Family Hubs and Start for Life programme

At the Autumn Budget and Spending Review 2021, the Government announced £300 million for a Family Hubs and Start for Life programme “to transform services for parents, babies, carers, and children in half of local authorities in England”.

The programme is intended to meet the commitments made in the report of the Early Years Healthy Development Review and comprises the following for 75 local authority areas for the period 2022 to 2025:

  • £82 million to create a network of family hubs. In January 2024, the Government announced that family hubs were now open in each of the selected 75 areas.
  • £10 million for local authorities to “co-design their Start for Life offer with parents and carers and publish it in an accessible format”.
  • £100 million for infant and perinatal mental health support.
  • £50 million for breastfeeding support.
  • £50 million for parenting programmes.

In February 2023, the Government published guidance for local authorities on publishing their Start for Life offer. The guidance acknowledges that it is “not always easy for families to access information about what support is available.” It states that a local authority’s Start for Life offer “should include all services available locally for families during the period from conception to the age of 2.” This will, it says, help ensure that “families can identify the support and services that will help them give our youngest citizens the best possible start in life.”

The guidance additionally states:

  • The Start for Life offer should be published online and also made available in locations that parents and carers are likely to visit in person – for example, GP surgeries.
  • The Start for Life offer should include information on universal services, available to everybody, and additional, targeted or specialist services and support.
  • Local authorities should think how to make their Start for Life offer as accessible as possible – for example, by adapting the material to empower key groups.

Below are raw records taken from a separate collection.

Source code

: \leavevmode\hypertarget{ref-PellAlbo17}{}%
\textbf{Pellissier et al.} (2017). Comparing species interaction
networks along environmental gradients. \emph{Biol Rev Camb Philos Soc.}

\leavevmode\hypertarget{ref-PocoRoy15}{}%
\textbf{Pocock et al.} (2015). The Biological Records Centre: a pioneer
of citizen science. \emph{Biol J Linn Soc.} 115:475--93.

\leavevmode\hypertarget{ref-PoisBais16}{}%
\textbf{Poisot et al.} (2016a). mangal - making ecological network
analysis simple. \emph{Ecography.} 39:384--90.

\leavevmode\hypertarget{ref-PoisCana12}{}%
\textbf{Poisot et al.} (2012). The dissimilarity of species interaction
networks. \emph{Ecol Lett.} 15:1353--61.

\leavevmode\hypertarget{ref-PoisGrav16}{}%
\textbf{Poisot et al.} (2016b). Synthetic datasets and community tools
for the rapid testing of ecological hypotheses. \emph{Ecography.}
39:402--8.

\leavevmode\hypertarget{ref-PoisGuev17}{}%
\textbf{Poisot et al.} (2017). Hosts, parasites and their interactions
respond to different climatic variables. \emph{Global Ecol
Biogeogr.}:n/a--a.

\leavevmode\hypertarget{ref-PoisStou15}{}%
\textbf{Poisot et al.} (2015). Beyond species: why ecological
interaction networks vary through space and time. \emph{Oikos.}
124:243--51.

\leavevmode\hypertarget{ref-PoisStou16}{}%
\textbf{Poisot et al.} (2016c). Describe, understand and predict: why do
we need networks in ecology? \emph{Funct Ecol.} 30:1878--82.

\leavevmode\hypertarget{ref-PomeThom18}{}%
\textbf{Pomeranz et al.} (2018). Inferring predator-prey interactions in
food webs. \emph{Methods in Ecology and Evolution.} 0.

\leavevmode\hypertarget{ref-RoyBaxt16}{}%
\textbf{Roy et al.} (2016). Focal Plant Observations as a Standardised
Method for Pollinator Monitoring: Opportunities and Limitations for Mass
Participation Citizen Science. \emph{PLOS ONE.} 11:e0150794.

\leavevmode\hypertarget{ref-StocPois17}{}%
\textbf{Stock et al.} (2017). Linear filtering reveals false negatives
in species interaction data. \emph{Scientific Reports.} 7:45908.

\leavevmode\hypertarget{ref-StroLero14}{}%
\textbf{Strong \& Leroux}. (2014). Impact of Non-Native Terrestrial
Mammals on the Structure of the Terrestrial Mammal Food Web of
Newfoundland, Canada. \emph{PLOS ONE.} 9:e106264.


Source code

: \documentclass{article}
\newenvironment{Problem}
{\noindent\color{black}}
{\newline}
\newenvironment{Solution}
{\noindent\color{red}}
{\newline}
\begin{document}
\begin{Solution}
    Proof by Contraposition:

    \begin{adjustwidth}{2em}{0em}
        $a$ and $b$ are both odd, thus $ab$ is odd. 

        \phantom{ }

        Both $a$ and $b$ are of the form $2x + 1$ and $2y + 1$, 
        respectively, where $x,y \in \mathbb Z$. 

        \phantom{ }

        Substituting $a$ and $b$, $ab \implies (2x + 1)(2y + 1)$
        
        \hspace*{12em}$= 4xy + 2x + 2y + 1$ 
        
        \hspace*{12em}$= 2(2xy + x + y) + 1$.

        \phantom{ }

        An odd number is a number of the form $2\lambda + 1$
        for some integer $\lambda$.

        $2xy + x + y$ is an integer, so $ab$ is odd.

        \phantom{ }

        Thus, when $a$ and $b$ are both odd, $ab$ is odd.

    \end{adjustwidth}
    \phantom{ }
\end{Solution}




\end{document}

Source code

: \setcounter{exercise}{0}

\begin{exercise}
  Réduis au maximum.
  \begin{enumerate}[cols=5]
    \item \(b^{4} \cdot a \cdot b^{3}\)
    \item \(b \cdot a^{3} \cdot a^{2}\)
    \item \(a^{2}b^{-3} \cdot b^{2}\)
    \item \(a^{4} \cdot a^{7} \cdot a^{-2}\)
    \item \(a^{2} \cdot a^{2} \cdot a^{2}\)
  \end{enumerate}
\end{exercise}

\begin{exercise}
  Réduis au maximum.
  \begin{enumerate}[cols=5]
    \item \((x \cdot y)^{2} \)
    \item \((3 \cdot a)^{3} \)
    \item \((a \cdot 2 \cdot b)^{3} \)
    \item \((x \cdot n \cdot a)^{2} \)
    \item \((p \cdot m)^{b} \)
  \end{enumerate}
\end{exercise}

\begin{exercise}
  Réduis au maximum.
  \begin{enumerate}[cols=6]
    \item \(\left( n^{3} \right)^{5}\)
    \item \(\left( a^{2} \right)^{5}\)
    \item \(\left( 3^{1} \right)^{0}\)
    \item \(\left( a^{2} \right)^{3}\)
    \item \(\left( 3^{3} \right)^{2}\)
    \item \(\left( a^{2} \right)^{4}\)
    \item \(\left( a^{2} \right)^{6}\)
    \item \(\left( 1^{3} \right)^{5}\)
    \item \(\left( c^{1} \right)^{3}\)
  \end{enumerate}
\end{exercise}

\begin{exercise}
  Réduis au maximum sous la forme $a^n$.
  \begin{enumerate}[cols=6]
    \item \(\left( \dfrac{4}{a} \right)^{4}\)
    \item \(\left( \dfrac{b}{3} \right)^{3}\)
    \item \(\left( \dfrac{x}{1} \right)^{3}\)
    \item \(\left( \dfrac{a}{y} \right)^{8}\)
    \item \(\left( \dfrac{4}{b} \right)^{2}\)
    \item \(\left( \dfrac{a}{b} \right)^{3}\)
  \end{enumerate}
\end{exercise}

The guidance states that the Government’s ambition is “that all local authorities will have an easily accessible, single point of reference that families can use to navigate local services specifically for babies from conception to 2 years of age.”

It adds that even if an area has not been selected to receive a share of the Start for Life programme funding, the guidance “is designed to help [them] to bring together a Start for Life offer that clearly sets out the services available to families locally.” For those areas that are part of the programme, a programme guide sets out what they are expected to deliver.

Further information is available on at: Family Hubs and Start for Life programme. 

Private Members Bill

On 7 February 2024, Sally-Ann Hart MP introduced the Support for Infants and Parents etc (Information) Bill.

The Bill provides for each local authority in England to be required to publish a Start for Life offer on its website (and by other means deemed appropriate) and prescribes the services that must be included in the offer (Clause 1).

Local authorities would be required to have regard to guidance published by the Secretary of State when complying with this duty (Clauses 1(5) and 2).

The Bill also provides for the Secretary of State to be required to publish a report each year on the support available in England for infants, parents and carers of infants, and prospective parents and carers. As well as an overview of the support available, the report would be required to include any other information the Secretary of State considers appropriate – “for example, information about any impacts of support on outcomes for such persons”.

The Bill, which is a Presentation Bill, is scheduled to have its Second Reading on 15 March 2024. However, it is 13th in the list of Bills for that day and so is unlikely to be debated.